Observations Relating to 3D Fault Geometry and Seismic Hazard in the Santa Barbara-Ventura Area: Findings from the SCEC Commemorative 1925 Santa Barbara Earthquake Workshop
Craig Nicholson, Chen Ji, Larry D. Gurrola, Marc J. Kamerling, Christopher C. Sorlien, & Kaj M. JohnsonSubmitted September 7, 2025, SCEC Contribution #14516, 2025 SCEC Annual Meeting Poster #TBD
A field trip and workshop were held to commemorate the 1925 M6.5 Santa Barbara earthquake and to better understand the active fault systems in the Santa Barbara-Ventura area. Principal findings include: major onshore faults are steeply (>60°) S-dipping and oblique-strike-slip; these merge with N-dipping, offshore oblique-reverse faults (Red Mtn, Pitas Point) to form a master N-dipping oblique fault at depth. At Pitas Point, the 4 major (8-11 m) Holocene uplift events are anomalous and there are two active independent anticlinal folds, with Holocene displacement necessarily occurring on the S-dipping, listric Padre Juan fault.
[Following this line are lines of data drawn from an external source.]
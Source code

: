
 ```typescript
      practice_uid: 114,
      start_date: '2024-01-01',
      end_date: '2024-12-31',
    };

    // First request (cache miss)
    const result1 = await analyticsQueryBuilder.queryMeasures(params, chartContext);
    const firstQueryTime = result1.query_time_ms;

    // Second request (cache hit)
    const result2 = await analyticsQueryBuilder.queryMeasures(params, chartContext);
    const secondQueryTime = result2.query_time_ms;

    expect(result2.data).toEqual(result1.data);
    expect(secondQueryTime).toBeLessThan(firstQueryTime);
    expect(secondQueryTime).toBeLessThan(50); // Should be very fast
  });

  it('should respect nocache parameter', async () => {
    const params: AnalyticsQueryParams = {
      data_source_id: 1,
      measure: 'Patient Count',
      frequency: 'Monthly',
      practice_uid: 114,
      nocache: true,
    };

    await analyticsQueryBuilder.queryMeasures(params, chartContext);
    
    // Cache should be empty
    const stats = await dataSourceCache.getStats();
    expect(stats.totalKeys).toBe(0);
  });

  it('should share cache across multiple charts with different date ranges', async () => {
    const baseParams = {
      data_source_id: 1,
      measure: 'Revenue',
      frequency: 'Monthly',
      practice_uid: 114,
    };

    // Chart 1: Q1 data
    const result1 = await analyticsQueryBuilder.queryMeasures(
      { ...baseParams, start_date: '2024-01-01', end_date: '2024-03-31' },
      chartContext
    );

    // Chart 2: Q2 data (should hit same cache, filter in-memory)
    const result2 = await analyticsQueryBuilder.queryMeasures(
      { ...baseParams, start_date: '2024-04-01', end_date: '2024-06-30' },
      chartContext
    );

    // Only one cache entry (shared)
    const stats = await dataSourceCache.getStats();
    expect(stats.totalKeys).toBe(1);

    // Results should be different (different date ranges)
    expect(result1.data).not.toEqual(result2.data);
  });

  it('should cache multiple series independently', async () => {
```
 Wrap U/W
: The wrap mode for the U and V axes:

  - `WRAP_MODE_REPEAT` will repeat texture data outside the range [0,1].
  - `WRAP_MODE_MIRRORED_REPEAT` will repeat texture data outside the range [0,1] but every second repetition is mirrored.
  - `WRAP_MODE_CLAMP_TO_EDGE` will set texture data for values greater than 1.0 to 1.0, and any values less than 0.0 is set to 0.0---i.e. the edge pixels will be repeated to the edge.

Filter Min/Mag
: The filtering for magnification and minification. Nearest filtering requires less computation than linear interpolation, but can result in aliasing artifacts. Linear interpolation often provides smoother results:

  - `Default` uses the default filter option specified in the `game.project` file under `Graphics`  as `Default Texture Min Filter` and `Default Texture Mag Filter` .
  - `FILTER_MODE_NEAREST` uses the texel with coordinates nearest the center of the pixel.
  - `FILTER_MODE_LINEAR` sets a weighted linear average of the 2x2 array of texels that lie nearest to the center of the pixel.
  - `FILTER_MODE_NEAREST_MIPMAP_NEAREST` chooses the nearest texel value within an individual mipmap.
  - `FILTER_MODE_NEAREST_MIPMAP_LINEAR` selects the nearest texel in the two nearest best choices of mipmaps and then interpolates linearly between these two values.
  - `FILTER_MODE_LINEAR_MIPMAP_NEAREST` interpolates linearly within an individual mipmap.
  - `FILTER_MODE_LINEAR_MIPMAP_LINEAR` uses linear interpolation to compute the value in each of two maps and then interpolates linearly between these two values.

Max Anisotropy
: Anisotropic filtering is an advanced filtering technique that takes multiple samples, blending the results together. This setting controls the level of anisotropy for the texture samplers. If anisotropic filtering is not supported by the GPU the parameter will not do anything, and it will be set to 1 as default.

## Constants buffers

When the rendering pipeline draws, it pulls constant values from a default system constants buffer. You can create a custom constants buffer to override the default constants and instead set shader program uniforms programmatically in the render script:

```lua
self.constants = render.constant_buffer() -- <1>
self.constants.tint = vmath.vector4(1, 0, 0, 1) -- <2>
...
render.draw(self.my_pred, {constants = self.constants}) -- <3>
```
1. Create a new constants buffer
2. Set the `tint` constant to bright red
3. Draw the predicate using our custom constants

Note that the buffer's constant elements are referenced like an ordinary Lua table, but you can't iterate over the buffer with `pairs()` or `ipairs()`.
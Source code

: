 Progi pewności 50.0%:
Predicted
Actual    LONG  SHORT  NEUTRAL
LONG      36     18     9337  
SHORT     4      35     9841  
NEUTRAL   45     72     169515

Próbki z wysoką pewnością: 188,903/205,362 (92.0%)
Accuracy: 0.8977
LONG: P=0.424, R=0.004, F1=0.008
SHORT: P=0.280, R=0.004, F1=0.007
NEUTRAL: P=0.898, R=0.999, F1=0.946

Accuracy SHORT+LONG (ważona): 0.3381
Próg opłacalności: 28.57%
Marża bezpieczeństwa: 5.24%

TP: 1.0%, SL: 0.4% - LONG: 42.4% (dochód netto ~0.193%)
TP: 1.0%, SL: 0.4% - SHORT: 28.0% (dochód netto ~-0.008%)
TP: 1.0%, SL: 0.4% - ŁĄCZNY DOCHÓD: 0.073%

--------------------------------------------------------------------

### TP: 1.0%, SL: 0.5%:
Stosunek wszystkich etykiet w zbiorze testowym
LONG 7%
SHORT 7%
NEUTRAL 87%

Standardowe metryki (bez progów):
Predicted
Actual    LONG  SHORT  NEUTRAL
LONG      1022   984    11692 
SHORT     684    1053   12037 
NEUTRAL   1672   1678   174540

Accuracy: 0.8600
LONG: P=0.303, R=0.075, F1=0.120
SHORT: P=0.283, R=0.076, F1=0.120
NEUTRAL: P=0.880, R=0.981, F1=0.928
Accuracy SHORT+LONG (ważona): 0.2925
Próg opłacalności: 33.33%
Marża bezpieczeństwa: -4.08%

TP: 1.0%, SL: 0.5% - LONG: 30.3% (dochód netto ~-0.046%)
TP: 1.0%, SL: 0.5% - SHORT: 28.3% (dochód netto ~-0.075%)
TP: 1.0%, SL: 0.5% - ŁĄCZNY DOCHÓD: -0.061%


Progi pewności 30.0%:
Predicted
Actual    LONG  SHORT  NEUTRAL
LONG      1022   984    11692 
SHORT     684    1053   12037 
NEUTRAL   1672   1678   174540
These observations contradict published models that rely exclusively on one anticlinal fold and only Holocene slip on the N-dipping Ventura fault. Based on extensive mapping, imaging, drilling, geodetic data, and seismicity, major faults (Red Mtn, San Cayetano, Santa Ynez, Oak Ridge) are oblique, exhibit steep dips (>50°) to depths of 10-12 km or more, and considerable deformation occurs in their footwall. Fault-related fold models used to model regional structure assume 2D deformation, faults are thrusts (pure reverse with dips <45°), a low-angle detachment at 7-8 km depth, and rigid footwalls. Major earthquakes (1925, 1978, 2013) are typically oblique and occur below the modeled detachment at 9-10 km depth. Extensive grids of 2D and 3D seismic reflection data allow mapping of the offshore segmented, oblique North Channel-Pitas Point-Red Mtn fault system for over 120 km, with components of strike-slip increasing to the west. Although uplift events at Pitas Point argue for the occurrence of multiple large earthquakes, the Pitas Point-Ventura fault is blind, and what correlations do exist farther along strike typically reflect smaller, fewer uplift or fold events since 7 ka. The lack of event correlation along strike and lack of surface or seafloor rupture suggests the earthquakes associated with Pitas Point uplift events are more like M7.0+, and not M7.7+ as previously inferred. Alternatively, one is left with the prospect of having multiple, shallow (3-10 km depth) M7.7+ earthquakes occurring on a blind fault and remaining otherwise hidden, which has not been seen anywhere else in the world. The other unresolved controversy is how to reconcile the assumed fold-and-thrust models used to model the regional fold structure (with detachments at 7-8 km depth) if the faults are planar, oblique, and defined by seismicity to 15-18 km depth.
Key Words
workshop findings, fault geometry, seismic hazard, model validation
Citation
Nicholson, C., Ji, C., Gurrola, L. D., Kamerling, M. J., Sorlien, C. C., & Johnson, K. M. (2025, 09). Observations Relating to 3D Fault Geometry and Seismic Hazard in the Santa Barbara-Ventura Area: Findings from the SCEC Commemorative 1925 Santa Barbara Earthquake Workshop. Poster Presentation at 2025 SCEC Annual Meeting.